• [EXERCISE] Starting with the line containing "<li>Open the directory" and going on through the line containing "3. squeeze toothpaste", return the lines of the data below exactly, and only those.

(Dataset items)
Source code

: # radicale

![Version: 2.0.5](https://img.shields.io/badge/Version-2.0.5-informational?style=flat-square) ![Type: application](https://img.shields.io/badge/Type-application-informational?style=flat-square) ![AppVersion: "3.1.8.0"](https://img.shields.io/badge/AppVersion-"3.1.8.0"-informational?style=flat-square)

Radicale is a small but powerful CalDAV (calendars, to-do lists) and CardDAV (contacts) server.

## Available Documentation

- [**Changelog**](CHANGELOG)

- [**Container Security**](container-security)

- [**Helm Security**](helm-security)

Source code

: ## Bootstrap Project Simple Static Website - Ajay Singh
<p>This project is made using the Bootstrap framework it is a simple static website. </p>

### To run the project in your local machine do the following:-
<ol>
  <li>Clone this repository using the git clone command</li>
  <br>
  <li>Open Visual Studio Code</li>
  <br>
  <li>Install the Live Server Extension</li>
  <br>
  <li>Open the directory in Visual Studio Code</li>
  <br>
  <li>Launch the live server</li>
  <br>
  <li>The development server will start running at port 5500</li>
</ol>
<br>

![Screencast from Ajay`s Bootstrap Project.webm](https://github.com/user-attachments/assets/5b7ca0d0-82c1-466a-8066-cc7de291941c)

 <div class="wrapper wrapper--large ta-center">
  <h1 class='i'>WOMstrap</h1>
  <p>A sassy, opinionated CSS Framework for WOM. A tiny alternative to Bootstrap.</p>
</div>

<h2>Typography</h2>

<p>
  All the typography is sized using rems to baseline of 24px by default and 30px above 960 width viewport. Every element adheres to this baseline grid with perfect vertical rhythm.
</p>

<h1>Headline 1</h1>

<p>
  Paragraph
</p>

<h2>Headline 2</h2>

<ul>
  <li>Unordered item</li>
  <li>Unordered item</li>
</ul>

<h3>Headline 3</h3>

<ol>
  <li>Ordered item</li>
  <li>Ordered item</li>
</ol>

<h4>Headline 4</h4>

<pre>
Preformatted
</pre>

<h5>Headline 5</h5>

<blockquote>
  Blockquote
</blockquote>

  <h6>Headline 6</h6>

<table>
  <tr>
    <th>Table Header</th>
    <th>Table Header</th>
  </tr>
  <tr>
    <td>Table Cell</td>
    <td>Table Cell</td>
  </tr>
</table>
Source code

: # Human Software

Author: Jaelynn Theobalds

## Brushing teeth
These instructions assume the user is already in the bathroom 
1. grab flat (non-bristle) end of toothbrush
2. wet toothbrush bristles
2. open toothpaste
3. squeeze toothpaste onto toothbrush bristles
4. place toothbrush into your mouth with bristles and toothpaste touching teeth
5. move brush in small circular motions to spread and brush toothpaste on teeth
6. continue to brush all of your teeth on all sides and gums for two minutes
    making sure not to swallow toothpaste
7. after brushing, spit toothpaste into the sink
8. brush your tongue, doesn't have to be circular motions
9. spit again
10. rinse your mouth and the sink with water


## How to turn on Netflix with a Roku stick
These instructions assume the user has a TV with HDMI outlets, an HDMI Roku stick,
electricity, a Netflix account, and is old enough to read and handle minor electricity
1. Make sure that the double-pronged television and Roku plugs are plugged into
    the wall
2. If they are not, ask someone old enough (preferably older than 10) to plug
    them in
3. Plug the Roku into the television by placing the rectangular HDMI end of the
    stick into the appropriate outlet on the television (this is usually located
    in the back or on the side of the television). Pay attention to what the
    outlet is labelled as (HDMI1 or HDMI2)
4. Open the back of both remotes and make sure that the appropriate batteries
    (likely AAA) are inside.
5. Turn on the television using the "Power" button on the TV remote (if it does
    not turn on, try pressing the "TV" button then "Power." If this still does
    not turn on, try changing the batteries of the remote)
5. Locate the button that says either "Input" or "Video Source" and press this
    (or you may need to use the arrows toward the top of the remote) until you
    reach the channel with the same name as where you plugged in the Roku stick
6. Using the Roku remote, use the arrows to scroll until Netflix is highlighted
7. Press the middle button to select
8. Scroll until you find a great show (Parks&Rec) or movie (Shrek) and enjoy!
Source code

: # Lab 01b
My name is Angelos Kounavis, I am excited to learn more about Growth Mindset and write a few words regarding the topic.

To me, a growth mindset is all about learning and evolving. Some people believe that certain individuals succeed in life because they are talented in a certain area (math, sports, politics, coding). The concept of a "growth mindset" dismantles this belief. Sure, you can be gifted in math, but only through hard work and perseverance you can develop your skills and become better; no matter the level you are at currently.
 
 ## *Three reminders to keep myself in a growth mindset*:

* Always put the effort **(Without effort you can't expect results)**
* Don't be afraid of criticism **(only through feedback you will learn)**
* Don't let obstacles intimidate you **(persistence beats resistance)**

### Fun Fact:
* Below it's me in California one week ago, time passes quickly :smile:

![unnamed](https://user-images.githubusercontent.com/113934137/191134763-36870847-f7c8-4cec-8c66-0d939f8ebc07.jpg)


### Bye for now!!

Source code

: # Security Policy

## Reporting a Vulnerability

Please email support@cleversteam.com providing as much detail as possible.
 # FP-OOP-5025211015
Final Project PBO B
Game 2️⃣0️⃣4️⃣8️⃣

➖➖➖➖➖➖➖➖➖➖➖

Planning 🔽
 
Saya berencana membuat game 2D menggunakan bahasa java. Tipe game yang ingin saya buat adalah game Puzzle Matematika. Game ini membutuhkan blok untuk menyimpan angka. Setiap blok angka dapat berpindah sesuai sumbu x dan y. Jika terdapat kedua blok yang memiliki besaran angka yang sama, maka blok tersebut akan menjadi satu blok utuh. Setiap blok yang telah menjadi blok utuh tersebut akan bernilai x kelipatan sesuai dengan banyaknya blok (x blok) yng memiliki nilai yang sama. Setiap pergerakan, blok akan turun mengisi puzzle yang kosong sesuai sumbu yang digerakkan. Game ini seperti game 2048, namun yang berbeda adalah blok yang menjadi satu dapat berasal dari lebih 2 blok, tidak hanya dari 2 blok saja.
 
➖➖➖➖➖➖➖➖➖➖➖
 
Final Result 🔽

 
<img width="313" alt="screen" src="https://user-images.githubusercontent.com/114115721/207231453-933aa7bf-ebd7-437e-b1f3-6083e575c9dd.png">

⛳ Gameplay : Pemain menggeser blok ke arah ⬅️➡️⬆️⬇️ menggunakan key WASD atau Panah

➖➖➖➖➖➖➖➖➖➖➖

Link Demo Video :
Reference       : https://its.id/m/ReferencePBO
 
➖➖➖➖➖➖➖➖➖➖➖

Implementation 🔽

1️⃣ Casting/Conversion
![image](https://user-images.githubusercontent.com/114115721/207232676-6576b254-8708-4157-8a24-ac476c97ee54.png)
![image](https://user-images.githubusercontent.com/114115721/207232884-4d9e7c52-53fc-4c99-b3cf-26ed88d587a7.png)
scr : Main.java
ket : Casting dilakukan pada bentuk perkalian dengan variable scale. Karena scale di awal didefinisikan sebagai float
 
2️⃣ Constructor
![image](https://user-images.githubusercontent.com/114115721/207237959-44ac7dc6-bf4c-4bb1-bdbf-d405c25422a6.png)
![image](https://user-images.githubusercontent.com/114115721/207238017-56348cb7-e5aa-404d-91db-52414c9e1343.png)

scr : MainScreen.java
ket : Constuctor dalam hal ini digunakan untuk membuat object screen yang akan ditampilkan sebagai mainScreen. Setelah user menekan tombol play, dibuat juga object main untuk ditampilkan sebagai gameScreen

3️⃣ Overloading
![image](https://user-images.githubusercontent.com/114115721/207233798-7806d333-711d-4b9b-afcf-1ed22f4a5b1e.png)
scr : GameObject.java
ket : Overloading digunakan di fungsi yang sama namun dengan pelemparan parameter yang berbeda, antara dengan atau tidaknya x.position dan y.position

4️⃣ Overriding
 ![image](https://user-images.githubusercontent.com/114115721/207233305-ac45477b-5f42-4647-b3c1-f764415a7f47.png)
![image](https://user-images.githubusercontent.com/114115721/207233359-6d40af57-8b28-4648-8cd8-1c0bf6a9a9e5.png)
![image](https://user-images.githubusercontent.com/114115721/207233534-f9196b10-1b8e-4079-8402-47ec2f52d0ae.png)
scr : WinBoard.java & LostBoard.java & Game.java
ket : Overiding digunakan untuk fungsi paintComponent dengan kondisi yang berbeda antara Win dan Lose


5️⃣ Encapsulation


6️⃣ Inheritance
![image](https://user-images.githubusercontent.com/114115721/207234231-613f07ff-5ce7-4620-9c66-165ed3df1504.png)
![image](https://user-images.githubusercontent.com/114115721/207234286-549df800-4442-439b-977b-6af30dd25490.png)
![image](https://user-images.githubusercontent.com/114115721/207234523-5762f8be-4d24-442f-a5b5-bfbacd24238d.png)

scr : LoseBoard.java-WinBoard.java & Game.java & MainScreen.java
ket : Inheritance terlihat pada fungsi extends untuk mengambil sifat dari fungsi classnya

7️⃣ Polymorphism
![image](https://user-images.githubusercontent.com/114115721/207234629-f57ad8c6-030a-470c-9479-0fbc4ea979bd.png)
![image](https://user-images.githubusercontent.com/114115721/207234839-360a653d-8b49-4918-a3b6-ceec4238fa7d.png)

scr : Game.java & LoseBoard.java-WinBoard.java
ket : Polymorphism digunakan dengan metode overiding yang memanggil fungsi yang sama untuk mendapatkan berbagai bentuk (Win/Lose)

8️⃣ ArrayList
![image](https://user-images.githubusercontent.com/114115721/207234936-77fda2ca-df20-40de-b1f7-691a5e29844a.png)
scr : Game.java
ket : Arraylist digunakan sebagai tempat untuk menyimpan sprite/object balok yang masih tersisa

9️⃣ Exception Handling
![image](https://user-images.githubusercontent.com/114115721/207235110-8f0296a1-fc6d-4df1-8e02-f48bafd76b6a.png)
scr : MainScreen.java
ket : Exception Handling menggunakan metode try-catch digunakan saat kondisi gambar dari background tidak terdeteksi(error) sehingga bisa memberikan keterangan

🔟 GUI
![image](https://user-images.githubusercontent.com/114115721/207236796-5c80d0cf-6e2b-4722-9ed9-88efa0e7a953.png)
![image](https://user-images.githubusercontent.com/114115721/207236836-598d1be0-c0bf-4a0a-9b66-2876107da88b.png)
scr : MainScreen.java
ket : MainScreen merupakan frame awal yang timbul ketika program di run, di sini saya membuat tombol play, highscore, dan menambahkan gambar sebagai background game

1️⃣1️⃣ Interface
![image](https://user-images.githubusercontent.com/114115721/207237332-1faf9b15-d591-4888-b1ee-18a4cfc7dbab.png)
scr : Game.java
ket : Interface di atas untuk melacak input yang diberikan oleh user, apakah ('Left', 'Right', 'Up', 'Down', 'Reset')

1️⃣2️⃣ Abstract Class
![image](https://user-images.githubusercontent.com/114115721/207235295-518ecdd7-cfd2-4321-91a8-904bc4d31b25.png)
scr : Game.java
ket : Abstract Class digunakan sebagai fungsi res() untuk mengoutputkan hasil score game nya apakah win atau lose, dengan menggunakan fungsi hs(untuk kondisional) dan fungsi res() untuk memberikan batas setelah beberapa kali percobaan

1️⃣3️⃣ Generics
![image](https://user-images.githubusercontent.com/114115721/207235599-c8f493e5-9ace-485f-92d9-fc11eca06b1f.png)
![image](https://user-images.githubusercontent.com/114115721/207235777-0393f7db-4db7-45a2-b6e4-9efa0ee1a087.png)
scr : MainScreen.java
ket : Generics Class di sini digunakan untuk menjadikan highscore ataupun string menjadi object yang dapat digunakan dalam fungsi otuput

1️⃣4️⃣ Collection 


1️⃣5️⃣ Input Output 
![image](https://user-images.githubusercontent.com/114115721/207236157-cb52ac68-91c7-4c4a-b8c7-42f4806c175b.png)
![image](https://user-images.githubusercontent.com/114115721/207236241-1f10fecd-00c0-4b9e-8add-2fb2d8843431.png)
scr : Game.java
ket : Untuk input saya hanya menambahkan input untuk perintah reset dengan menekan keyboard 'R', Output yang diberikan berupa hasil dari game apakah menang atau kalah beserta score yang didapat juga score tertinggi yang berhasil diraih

• [WORKED SOLUTION]
  <li>Open the directory in Visual Studio Code</li>
  <br>
  <li>Launch the live server</li>
  <br>
  <li>The development server will start running at port 5500</li>
</ol>
<br>

![Screencast from Ajay`s Bootstrap Project.webm](https://github.com/user-attachments/assets/5b7ca0d0-82c1-466a-8066-cc7de291941c)

 <div class="wrapper wrapper--large ta-center">
  <h1 class='i'>WOMstrap</h1>
  <p>A sassy, opinionated CSS Framework for WOM. A tiny alternative to Bootstrap.</p>
</div>

<h2>Typography</h2>

<p>
  All the typography is sized using rems to baseline of 24px by default and 30px above 960 width viewport. Every element adheres to this baseline grid with perfect vertical rhythm.
</p>

<h1>Headline 1</h1>

<p>
  Paragraph
</p>

<h2>Headline 2</h2>

<ul>
  <li>Unordered item</li>
  <li>Unordered item</li>
</ul>

<h3>Headline 3</h3>

<ol>
  <li>Ordered item</li>
  <li>Ordered item</li>
</ol>

<h4>Headline 4</h4>

<pre>
Preformatted
</pre>

<h5>Headline 5</h5>

<blockquote>
  Blockquote
</blockquote>

  <h6>Headline 6</h6>

<table>
  <tr>
    <th>Table Header</th>
    <th>Table Header</th>
  </tr>
  <tr>
    <td>Table Cell</td>
    <td>Table Cell</td>
  </tr>
</table>
Source code

: # Human Software

Author: Jaelynn Theobalds

## Brushing teeth
These instructions assume the user is already in the bathroom 
1. grab flat (non-bristle) end of toothbrush
2. wet toothbrush bristles
2. open toothpaste
3. squeeze toothpaste onto toothbrush bristles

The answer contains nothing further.